Segundo ele, outros governadores também estão sendo convidados a integrar a comitiva. Caiado reforçou que o avanço do narcotráfico precisa ser enfrentado de forma conjunta pelos estados. “A ação do CV ultrapassa as fronteiras do Rio e impacta a segurança pública em todo o país. Esse é um problema nacional”, declarou.
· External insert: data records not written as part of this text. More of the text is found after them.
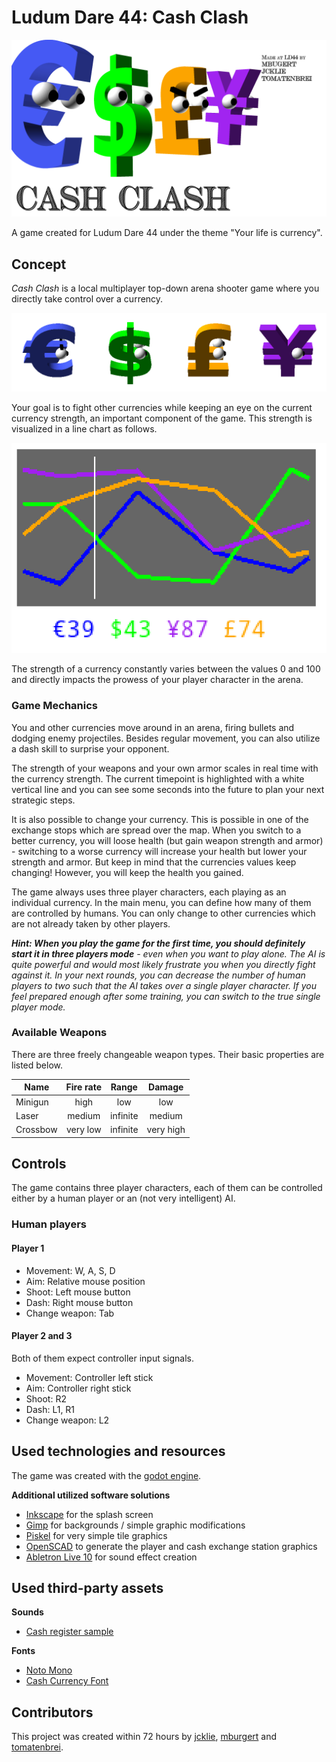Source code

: # Ludum Dare 44: Cash Clash

<img src="menu/splash_screen.png"/>

A game created for Ludum Dare 44 under the theme "Your life is currency".

## Concept

*Cash Clash* is a local multiplayer top-down arena shooter game where you directly take control over a currency.

<p align="center">
<img src="docs/currency_anim.gif"/>
</p>


Your goal is to fight other currencies while keeping an eye on the current currency strength, an important component of the game. This strength is visualized in a line chart as follows.

<p align="center">
<img src="docs/currency_strength.png"/>
</p>

The strength of a currency constantly varies between the values 0 and 100 and directly impacts the prowess of your player character in the arena.

### Game Mechanics

You and other currencies move around in an arena, firing bullets and dodging enemy projectiles. Besides regular movement, you can also utilize a dash skill to surprise your opponent.

The strength of your weapons and your own armor scales in real time with the currency strength. The current timepoint is highlighted with a white vertical line and you can see some seconds into the future to plan your next strategic steps.

It is also possible to change your currency. This is possible in one of the exchange stops which are spread over the map. When you switch to a better currency, you will loose health (but gain weapon strength and armor) - switching to a worse currency will increase your health but lower your strength and armor. But keep in mind that the currencies values keep changing! However, you will keep the health you gained.

The game always uses three player characters, each playing as an individual currency. In the main menu, you can define how many of them are controlled by humans. You can only change to other currencies which are not already taken by other players.

***Hint: When you play the game for the first time, you should definitely start it in three players mode** - even when you want to play alone. The AI is quite powerful and would most likely frustrate you when you directly fight against it. In your next rounds, you can decrease the number of human players to two such that the AI takes over a single player character. If you feel prepared enough after some training, you can switch to the true single player mode.*

### Available Weapons

There are three freely changeable weapon types. Their basic properties are listed below.

| Name        | Fire rate           | Range  | Damage |
| ------------- |:-------------:|:-----:|:-----:|
| Minigun | high | low | low |
| Laser | medium | infinite | medium |
| Crossbow | very low | infinite | very high |

## Controls

The game contains three player characters, each of them can be controlled either by a human player or an (not very intelligent) AI.

### Human players

#### Player 1
* Movement: W, A, S, D
* Aim: Relative mouse position
* Shoot: Left mouse button
* Dash: Right mouse button
* Change weapon: Tab

#### Player 2 and 3

Both of them expect controller input signals.

* Movement: Controller left stick
* Aim: Controller right stick
* Shoot: R2
* Dash: L1, R1
* Change weapon: L2

## Used technologies and resources

The game was created with the [godot engine](https://godotengine.org/).

**Additional utilized software solutions**

* [Inkscape](https://inkscape.org/de/) for the splash screen
* [Gimp](https://www.gimp24.de/) for backgrounds / simple graphic modifications
* [Piskel](https://www.piskelapp.com/) for very simple tile graphics
* [OpenSCAD](https://www.openscad.org/downloads.html) to generate the player and cash exchange station graphics
* [Abletron Live 10](https://www.ableton.com/en/live/) for sound effect creation

## Used third-party assets

**Sounds**

* [Cash register sample](https://freesound.org/people/kiddpark/sounds/201159/)

**Fonts**

* [Noto Mono](https://www.google.com/get/noto/)
* [Cash Currency Font](https://www.dafont.com/cash-currency.font)


## Contributors

This project was created within 72 hours by [jcklie](https://ldjam.com/users/jcklie/), [mburgert](https://ldjam.com/users/mbugert/) and [tomatenbrei](https://ldjam.com/users/tomatenbrei/).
Ele também voltou a criticar o governo federal, acusando o presidente Lula de omissão no combate ao crime organizado. “Vivemos um estado de guerra, com a dominação do narcotráfico sobre parte do território nacional e a conivência do governo federal”, disse. Para o governador, os ataques de facções deveriam ser enquadrados como terrorismo no Brasil.

🚨 Forças de segurança

Caiado afirmou ainda que as forças de segurança de Goiás estão à disposição do governo fluminense. “Cláudio Castro terá o que precisar. Estamos prontos para apoiar os policiais que enfrentam na linha de frente esses criminosos”, declarou.

A Secretaria de Segurança Pública de Goiás (SSP-GO) confirmou que quatro criminosos ligados ao Comando Vermelho, que atuavam em Goiás e eram foragidos da Justiça, foram mortos no Rio de Janeiro durante a megaoperação.